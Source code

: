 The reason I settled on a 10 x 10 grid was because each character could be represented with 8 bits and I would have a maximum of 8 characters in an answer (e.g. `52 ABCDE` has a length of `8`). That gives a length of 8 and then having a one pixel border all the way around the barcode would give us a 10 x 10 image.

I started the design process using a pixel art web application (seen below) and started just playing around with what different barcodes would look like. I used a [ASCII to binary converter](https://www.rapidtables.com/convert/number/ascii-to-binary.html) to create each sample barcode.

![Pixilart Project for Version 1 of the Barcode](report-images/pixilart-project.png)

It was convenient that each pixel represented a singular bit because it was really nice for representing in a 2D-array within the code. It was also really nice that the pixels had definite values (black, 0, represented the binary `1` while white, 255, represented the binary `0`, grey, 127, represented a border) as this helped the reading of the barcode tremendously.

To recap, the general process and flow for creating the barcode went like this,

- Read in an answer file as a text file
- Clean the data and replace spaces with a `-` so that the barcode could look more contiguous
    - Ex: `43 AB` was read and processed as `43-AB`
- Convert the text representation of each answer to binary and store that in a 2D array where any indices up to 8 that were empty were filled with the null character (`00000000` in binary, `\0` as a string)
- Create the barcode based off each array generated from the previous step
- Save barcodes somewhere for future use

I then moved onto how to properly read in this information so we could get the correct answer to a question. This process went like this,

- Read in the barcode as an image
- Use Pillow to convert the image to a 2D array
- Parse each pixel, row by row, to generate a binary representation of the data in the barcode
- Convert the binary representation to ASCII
============
**Directions for this task**
In the listing above, find each line with the word "data" and copy it out.

**Task output**
- Clean the data and replace spaces with a `-` so that the barcode could look more contiguous
- Parse each pixel, row by row, to generate a binary representation of the data in the barcode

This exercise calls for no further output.